Today, in 2026, much has changed. Since my last time as a guest, Playground Games now operates in three separate buildings around Leamington Spa, all within walking distance of each other. The team no longer shares its original building with anyone else, either. With Fable being developed across town, every part of Playground Games’ original Rossmore House facility is now devoted to Forza Horizon. The rooms I’m toured through feel familiar to me – packed with desks, dev kits, and diecast cars – but now there are simply more rooms.

Make no mistake: Playground Games is bigger than ever.

So, as it happens, is Forza Horizon 6.

We’ve known for some time that Forza Horizon 6’s Japan is Playground Games’ largest and densest map to date. We’ve known, too, that Playground Games’ version of Tokyo City is set to be the biggest urban space the team has ever made, and five times larger than Forza Horizon 5’s Guanajuato.

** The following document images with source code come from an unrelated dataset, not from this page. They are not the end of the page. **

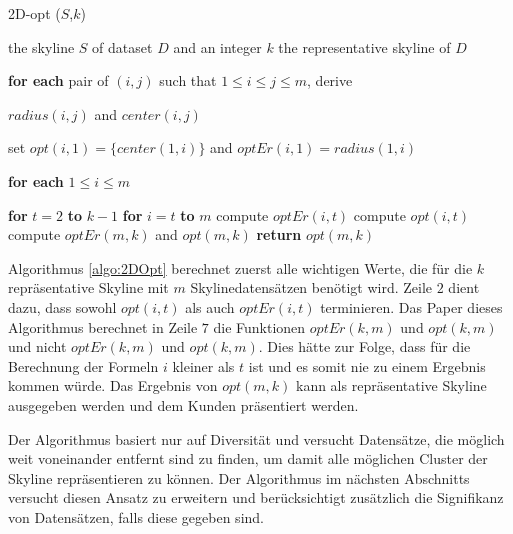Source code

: \begin{algorithm}[H]
\caption{2D-opt ($S$,$k$)}\label{algo:2DOpt}
\begin{algorithmic}[1]
\INPUTBF the skyline $S$ of dataset $D$ and an integer $k$
\OUTPUTBF the representative skyline of $D$
\State \parbox[t]{\dimexpr\linewidth-\algorithmicindent}{\textbf{for each} pair of $(i,j)$ such that $1 \leq i \leq j \leq m$, derive\par 
$radius(i,j)$ and $center(i,j)$\strut}
\State \parbox[t]{\dimexpr\linewidth-\algorithmicindent}{set $opt(i,1) = \{center(1,i)\}$ and $optEr(i,1)=radius(1,i)$\par
\textbf{for each} $1 \leq i \leq m$\strut}
\State \textbf{for} $t=2$ \textbf{to} $k-1$
\State \hspace{\algorithmicindent} \textbf{for} $i=t$ \textbf{to} $m$
\State \hspace{\algorithmicindent}\hspace{\algorithmicindent} compute $optEr(i,t)$
\State \hspace{\algorithmicindent}\hspace{\algorithmicindent} compute $opt(i,t)$
\State compute $optEr(m,k)$ and $opt(m,k)$
\State \textbf{return} $opt(m,k)$
\end{algorithmic}
\end{algorithm}

Algorithmus \ref{algo:2DOpt} berechnet zuerst alle wichtigen Werte, die für die $k$ repräsentative Skyline mit $m$ Skylinedatensätzen benötigt wird. Zeile $2$ dient dazu, dass sowohl $opt(i,t)$ als auch $optEr(i,t)$ terminieren. Das Paper \cite{Tao:2009:DRS:1546683.1547325} dieses Algorithmus berechnet in Zeile $7$ die Funktionen $optEr(k,m)$ und $opt(k,m)$ und nicht $optEr(k,m)$ und $opt(k,m)$. Dies hätte zur Folge, dass für die Berechnung der Formeln $i$ kleiner als $t$ ist und es somit nie zu einem Ergebnis kommen würde.
Das Ergebnis von $opt(m,k)$ kann als repräsentative Skyline ausgegeben werden und dem Kunden präsentiert werden.

Der Algorithmus basiert nur auf Diversität und versucht Datensätze, die möglich weit voneinander entfernt sind zu finden, um damit alle möglichen Cluster der Skyline repräsentieren zu können. Der Algorithmus im nächsten Abschnitts versucht diesen Ansatz zu erweitern und berücksichtigt zusätzlich die Signifikanz von Datensätzen, falls diese gegeben sind.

Seeing it in person, however, is something else – and obviously extremely exciting. My first showcase of the game in action features a beaming red GR GT – the cover car for Forza Horizon 6 – threading its way from the map’s southern end to the north, up through the outskirts of Tokyo City and onwards to Japan’s Alps. For some stretches I watch as the team drives, and for others they defer to Forza Horizon 6’s new auto-drive accessibility feature. It’s a feature that came about in order to help players with finite energy they want to save for racing and events; energy they may be hesitant to exhaust by driving across the map to reach them (although art director Don Arceta jokingly concedes he’s found himself using it to eat snacks at times).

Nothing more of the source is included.